Educators in the health professions have long used various forms of simulation for teaching and learning. However, until recently, they have given little attention to evaluating the effectiveness of simulation endeavors. This chapter focuses on assessment and evaluation—two essential activities for planning, implementing, and continually improving a successful simulation program.

For many charged with the responsibility of managing or running a simulation program—even those who have established competence and confidence in teaching with simulation—evaluating the effectiveness of simulation endeavors may seem like a daunting task. This chapter seeks to make it less intimidating by:

  • Answering the essential question of why we assess and evaluate

  • Describing a framework for categorizing simulation evaluation strategies

  • Suggesting guidelines and instruments from practice and the literature that may be used for evaluation

  • Providing exemplars of simulation evaluation

Why Evaluate?

At first glance, assessment and evaluation seem like interchangeable terms. However, it is important to differentiate between the two:

  • Assessment refers to the process of gathering information about a simulation participant, activity, or program (INACSL Standards Committee, 2016b).

  • Evaluation refers to the application of the data collected during the assessment process.

We collect data about simulation participants, activities, and programs (assess) and then apply those data (evaluate) for several purposes.

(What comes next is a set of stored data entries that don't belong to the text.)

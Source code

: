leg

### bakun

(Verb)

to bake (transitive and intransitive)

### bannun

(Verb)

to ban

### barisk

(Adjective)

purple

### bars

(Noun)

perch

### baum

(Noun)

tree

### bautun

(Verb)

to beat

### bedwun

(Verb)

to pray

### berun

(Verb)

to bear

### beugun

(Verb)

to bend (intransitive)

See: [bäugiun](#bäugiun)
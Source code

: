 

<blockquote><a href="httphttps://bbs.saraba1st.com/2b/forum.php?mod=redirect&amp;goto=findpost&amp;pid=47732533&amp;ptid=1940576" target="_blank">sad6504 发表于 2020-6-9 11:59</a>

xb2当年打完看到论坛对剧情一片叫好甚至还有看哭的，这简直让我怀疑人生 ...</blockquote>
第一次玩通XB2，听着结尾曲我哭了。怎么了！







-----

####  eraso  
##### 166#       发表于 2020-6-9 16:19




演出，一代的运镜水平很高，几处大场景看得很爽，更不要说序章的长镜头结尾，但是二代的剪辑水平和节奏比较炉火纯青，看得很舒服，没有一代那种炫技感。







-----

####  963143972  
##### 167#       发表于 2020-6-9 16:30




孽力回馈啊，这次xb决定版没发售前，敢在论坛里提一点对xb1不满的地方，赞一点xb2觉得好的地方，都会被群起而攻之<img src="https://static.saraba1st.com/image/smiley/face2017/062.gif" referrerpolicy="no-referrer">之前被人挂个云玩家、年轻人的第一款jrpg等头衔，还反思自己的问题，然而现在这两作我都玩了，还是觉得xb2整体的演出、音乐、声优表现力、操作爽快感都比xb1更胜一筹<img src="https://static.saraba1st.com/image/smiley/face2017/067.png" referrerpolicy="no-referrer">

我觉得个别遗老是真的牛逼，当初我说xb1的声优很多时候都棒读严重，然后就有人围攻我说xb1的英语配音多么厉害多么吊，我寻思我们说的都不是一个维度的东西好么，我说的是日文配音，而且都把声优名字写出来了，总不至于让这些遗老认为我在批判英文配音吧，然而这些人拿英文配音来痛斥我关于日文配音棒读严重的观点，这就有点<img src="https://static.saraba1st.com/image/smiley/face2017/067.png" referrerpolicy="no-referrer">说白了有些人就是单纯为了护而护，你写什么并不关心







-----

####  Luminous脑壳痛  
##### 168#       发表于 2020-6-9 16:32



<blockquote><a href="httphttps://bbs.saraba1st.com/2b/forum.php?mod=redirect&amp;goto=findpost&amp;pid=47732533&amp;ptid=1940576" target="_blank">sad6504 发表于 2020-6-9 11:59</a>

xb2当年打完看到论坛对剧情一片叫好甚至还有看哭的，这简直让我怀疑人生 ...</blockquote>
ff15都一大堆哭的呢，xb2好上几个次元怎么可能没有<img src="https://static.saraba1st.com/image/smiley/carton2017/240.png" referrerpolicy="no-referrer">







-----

These purposes include (Bourke & Ihrke, 2016; Halstead, 2020):

  • Helping participants learn and identify what they have learned (or not learned)

  • Identifying actual or potential problems, including shortfalls in participant learning or gaps in a specific simulation activity or program

  • Assigning participant scores

  • Improving current practices

  • Identifying how well or efficiently intended outcomes were achieved

Through this reflective practice of generating knowledge (assessment) and applying that knowledge to make decisions (evaluation), we can keep track of how well we are meeting individual, team, and organizational objectives. This is how we communicate to stakeholders (administrators, funders, etc.) about how simulation endeavors contribute to student learning, the bottom line, and the mission of the organization (W. K. Kellogg Foundation, 2017).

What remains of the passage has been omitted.